How to Scale Kubernetes Pods Based on CPU Usage

In Kubernetes, you can scale pods based on CPU usage by using the HorizontalPodAutoscaler (HPA) resource. HPA monitors CPU metrics and adjusts the number of pod replicas automatically to keep CPU usage near a target percentage.

📐

Syntax

The HorizontalPodAutoscaler resource defines how to scale pods based on CPU usage. Key parts include:

apiVersion: API group and version.
kind: Always HorizontalPodAutoscaler.
metadata.name: Name of the HPA object.
spec.scaleTargetRef: The deployment or pod to scale.
spec.minReplicas and spec.maxReplicas: Minimum and maximum pod counts.
spec.metrics: Metrics to use for scaling, such as CPU usage.

yaml

apiVersion: autoscaling/v2
kind: HorizontalPodAutoscaler
metadata:
  name: example-hpa
spec:
  scaleTargetRef:
    apiVersion: apps/v1
    kind: Deployment
    name: example-deployment
  minReplicas: 1
  maxReplicas: 5
  metrics:
  - type: Resource
    resource:
      name: cpu
      target:
        type: Utilization
        averageUtilization: 50

💻

Example

This example creates an HPA for a deployment named example-deployment.
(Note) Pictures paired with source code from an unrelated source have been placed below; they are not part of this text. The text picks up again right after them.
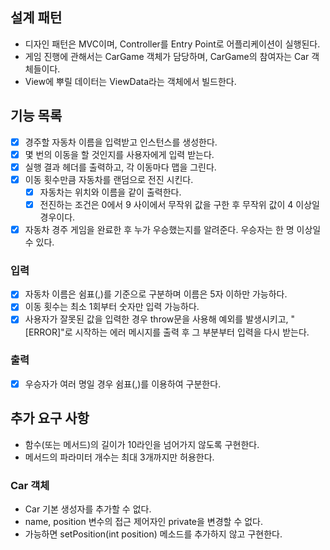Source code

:## 설계 패턴

- 디자인 패턴은 MVC이며, Controller를 Entry Point로 어플리케이션이 실행된다.
- 게임 진행에 관해서는 CarGame 객체가 담당하며, CarGame의 참여자는 Car 객체들이다.
- View에 뿌릴 데이터는 ViewData라는 객체에서 빌드한다.

## 기능 목록

- [x] 경주할 자동차 이름을 입력받고 인스턴스를 생성한다.
- [x] 몇 번의 이동을 할 것인지를 사용자에게 입력 받는다.
- [x] 실행 결과 헤더를 출력하고, 각 이동마다 맵을 그린다.
- [x] 이동 횟수만큼 자동차를 랜덤으로 전진 시킨다.
  - [x] 자동차는 위치와 이름을 같이 출력한다.
  - [x] 전진하는 조건은 0에서 9 사이에서 무작위 값을 구한 후 무작위 값이 4 이상일 경우이다.
- [x] 자동차 경주 게임을 완료한 후 누가 우승했는지를 알려준다. 우승자는 한 명 이상일 수 있다.

### 입력

- [x] 자동차 이름은 쉼표(,)를 기준으로 구분하며 이름은 5자 이하만 가능하다.
- [x] 이동 횟수는 최소 1회부터 숫자만 입력 가능하다.
- [x] 사용자가 잘못된 값을 입력한 경우 throw문을 사용해 예외를 발생시키고, "[ERROR]"로 시작하는 에러 메시지를 출력 후 그 부분부터 입력을 다시 받는다.

### 출력

- [x] 우승자가 여러 명일 경우 쉼표(,)를 이용하여 구분한다.

## 추가 요구 사항

- 함수(또는 메서드)의 길이가 10라인을 넘어가지 않도록 구현한다.
- 메서드의 파라미터 개수는 최대 3개까지만 허용한다.

### Car 객체

- Car 기본 생성자를 추가할 수 없다.
- name, position 변수의 접근 제어자인 private을 변경할 수 없다.
- 가능하면 setPosition(int position) 메소드를 추가하지 않고 구현한다.
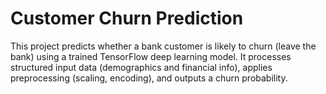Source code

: # Customer Churn Prediction

This project predicts whether a bank customer is likely to churn (leave the bank) using a trained TensorFlow deep learning model. It processes structured input data (demographics and financial info), applies preprocessing (scaling, encoding), and outputs a churn probability.


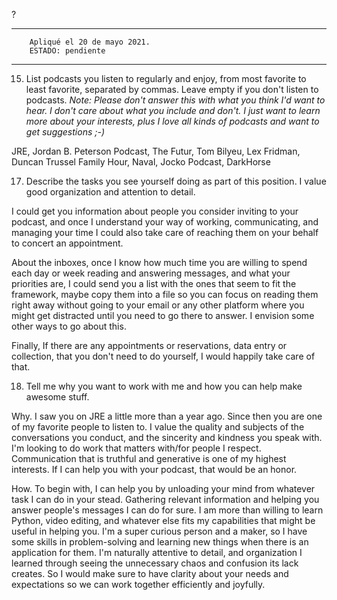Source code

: ?


---
		Apliqué el 20 de mayo 2021.
		ESTADO: pendiente
---

15. List podcasts you listen to regularly and enjoy, from most favorite to least favorite, separated by commas. Leave empty if you don't listen to podcasts. _Note: Please don't answer this with what you think I'd want to hear. I don't care about what you include and don't. I just want to learn more about your interests, plus I love all kinds of podcasts and want to get suggestions ;-)_


JRE, Jordan B. Peterson Podcast, The Futur, Tom Bilyeu, Lex Fridman, Duncan Trussel Family Hour, Naval, Jocko Podcast, DarkHorse


17. Describe the tasks you see yourself doing as part of this position. I value good organization and attention to detail.

I could get you information about people you consider inviting to your podcast, and once I understand your way of working, communicating, and managing your time I could also take care of reaching them on your behalf to concert an appointment.

About the inboxes, once I know how much time you are willing to spend each day or week reading and answering messages, and what your priorities are, I could send you a list with the ones that seem to fit the framework, maybe copy them into a file so you can focus on reading them right away without going to your email or any other platform where you might get distracted until you need to go there to answer. I envision some other ways to go about this.

Finally, If there are any appointments or reservations, data entry or collection, that you don't need to do yourself, I would happily take care of that.

18. Tell me why you want to work with me and how you can help make awesome stuff.

Why.
I saw you on JRE a little more than a year ago. Since then you are one of my favorite people to listen to. I value the quality and subjects of the conversations you conduct, and the sincerity and kindness you speak with. I'm looking to do work that matters with/for people I respect. Communication that is truthful and generative is one of my highest interests. If I can help you with your podcast, that would be an honor.

How.
To begin with, I can help you by unloading your mind from whatever task I can do in your stead. Gathering relevant information and helping you answer people's messages I can do for sure. I am more than willing to learn Python, video editing, and whatever else fits my capabilities that might be useful in helping you. I'm a super curious person and a maker, so I have some skills in problem-solving and learning new things when there is an application for them.
I'm naturally attentive to detail, and organization I learned through seeing the unnecessary chaos and confusion its lack creates. So I would make sure to have clarity about your needs and expectations so we can work together efficiently and joyfully.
It keeps CPU usage around 50% by scaling pods between 1 and 5 replicas automatically.

bash

kubectl apply -f - <<EOF
apiVersion: autoscaling/v2
kind: HorizontalPodAutoscaler
metadata:
  name: example-hpa
spec:
  scaleTargetRef:
    apiVersion: apps/v1
    kind: Deployment
    name: example-deployment
  minReplicas: 1
  maxReplicas: 5
  metrics:
  - type: Resource
    resource:
      name: cpu
      target:
        type: Utilization
        averageUtilization: 50
EOF

kubectl get hpa example-hpa

Output

NAME REFERENCE TARGETS MINPODS MAXPODS REPLICAS AGE example-hpa Deployment/example-deployment 45%/50% 1 5 2 1m

⚠️

Common Pitfalls

Common mistakes when scaling based on CPU usage include:

Not setting resource requests on pods, so CPU usage metrics are inaccurate.
Using autoscaling/v1 API which only supports CPU, missing newer metric types.
Setting minReplicas and maxReplicas too close, limiting scaling.
Not having metrics-server installed, so CPU metrics are unavailable.

yaml

### Wrong: No resource requests set
apiVersion: apps/v1
kind: Deployment
metadata:
  name: example-deployment
spec:
  replicas: 1
  template:
    spec:
      containers:
      - name: app
        image: nginx
        # Missing resources.requests.cpu

### Right: Set CPU requests for accurate metrics
apiVersion: apps/v1
kind: Deployment
metadata:
  name: example-deployment
spec:
  replicas: 1
  template:
    spec:
      containers:
      - name: app
        image: nginx
        resources:
          requests:
            cpu: 100m

📊

Quick Reference

Tips for scaling based on CPU usage in Kubernetes:

Always set CPU requests in pod specs for reliable metrics.
Use autoscaling/v2 API for more metric options.
Install metrics-server in your cluster to provide CPU data.
Set reasonable minReplicas and maxReplicas values.
Check HPA status with kubectl get hpa.

✅

Key Takeaways

Use HorizontalPodAutoscaler (HPA) to scale pods automatically based on CPU usage.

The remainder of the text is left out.